======== Source material ========

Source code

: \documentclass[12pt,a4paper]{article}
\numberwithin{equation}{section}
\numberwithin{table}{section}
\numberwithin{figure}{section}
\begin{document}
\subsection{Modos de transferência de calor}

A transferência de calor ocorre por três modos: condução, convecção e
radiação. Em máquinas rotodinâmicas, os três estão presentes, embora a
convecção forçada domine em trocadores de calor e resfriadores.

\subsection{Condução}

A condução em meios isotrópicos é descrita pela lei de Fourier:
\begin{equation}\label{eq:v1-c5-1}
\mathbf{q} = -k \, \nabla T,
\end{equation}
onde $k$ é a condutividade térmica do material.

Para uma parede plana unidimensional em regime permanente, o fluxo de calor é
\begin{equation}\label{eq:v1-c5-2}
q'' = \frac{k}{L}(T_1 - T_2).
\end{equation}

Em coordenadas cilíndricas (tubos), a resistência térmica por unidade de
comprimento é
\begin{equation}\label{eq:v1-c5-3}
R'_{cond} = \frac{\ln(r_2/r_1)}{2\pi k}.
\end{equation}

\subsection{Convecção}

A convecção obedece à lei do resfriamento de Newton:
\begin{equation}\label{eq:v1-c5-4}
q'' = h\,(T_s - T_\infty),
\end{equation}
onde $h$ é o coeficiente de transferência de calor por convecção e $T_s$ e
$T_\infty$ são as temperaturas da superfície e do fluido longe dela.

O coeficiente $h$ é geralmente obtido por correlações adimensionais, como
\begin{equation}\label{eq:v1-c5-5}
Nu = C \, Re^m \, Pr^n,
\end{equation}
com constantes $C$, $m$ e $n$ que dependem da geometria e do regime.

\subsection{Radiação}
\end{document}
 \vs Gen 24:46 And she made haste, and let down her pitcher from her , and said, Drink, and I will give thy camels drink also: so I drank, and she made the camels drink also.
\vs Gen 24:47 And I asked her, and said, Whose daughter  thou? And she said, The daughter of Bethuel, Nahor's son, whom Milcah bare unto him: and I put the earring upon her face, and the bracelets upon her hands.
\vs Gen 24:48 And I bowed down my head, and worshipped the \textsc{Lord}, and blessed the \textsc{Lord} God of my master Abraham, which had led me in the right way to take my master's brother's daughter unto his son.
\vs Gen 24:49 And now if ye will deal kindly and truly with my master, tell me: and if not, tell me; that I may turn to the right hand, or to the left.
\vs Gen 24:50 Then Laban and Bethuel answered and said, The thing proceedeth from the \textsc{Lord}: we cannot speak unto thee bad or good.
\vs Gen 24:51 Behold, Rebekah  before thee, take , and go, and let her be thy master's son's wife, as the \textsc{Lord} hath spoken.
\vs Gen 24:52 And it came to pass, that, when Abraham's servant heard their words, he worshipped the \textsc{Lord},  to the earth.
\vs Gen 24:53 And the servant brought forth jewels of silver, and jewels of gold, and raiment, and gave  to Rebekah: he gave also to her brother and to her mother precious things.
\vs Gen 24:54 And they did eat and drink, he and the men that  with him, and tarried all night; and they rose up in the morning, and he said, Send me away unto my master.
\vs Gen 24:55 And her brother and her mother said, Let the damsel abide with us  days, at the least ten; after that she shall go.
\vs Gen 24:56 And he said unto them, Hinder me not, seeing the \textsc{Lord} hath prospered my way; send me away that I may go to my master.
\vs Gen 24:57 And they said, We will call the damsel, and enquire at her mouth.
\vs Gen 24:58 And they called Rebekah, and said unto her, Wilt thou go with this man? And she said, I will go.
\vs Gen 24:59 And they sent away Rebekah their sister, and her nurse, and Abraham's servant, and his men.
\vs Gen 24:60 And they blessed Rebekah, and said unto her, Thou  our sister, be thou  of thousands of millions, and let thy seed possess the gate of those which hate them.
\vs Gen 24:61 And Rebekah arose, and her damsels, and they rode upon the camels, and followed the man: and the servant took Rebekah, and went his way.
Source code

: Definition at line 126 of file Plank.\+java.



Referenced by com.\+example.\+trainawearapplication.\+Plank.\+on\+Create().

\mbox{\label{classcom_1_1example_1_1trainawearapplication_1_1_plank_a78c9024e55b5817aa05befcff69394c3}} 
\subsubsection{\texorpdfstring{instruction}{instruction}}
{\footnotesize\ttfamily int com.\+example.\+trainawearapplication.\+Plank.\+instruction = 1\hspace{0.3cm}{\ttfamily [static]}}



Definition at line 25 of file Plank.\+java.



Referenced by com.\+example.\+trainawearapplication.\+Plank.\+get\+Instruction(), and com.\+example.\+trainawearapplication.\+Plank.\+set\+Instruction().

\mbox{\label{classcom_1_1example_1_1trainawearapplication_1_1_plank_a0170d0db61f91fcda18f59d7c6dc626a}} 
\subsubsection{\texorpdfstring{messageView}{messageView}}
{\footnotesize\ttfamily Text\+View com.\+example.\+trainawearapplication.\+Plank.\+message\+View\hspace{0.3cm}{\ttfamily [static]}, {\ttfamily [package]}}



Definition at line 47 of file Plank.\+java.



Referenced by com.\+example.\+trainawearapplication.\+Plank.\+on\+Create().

========

=== Work order ===
Among the lines of the data, identify those with the word "static". Copy each of them.

=== Result for this task ===
{\footnotesize\ttfamily int com.\+example.\+trainawearapplication.\+Plank.\+instruction = 1\hspace{0.3cm}{\ttfamily [static]}}
{\footnotesize\ttfamily Text\+View com.\+example.\+trainawearapplication.\+Plank.\+message\+View\hspace{0.3cm}{\ttfamily [static]}, {\ttfamily [package]}}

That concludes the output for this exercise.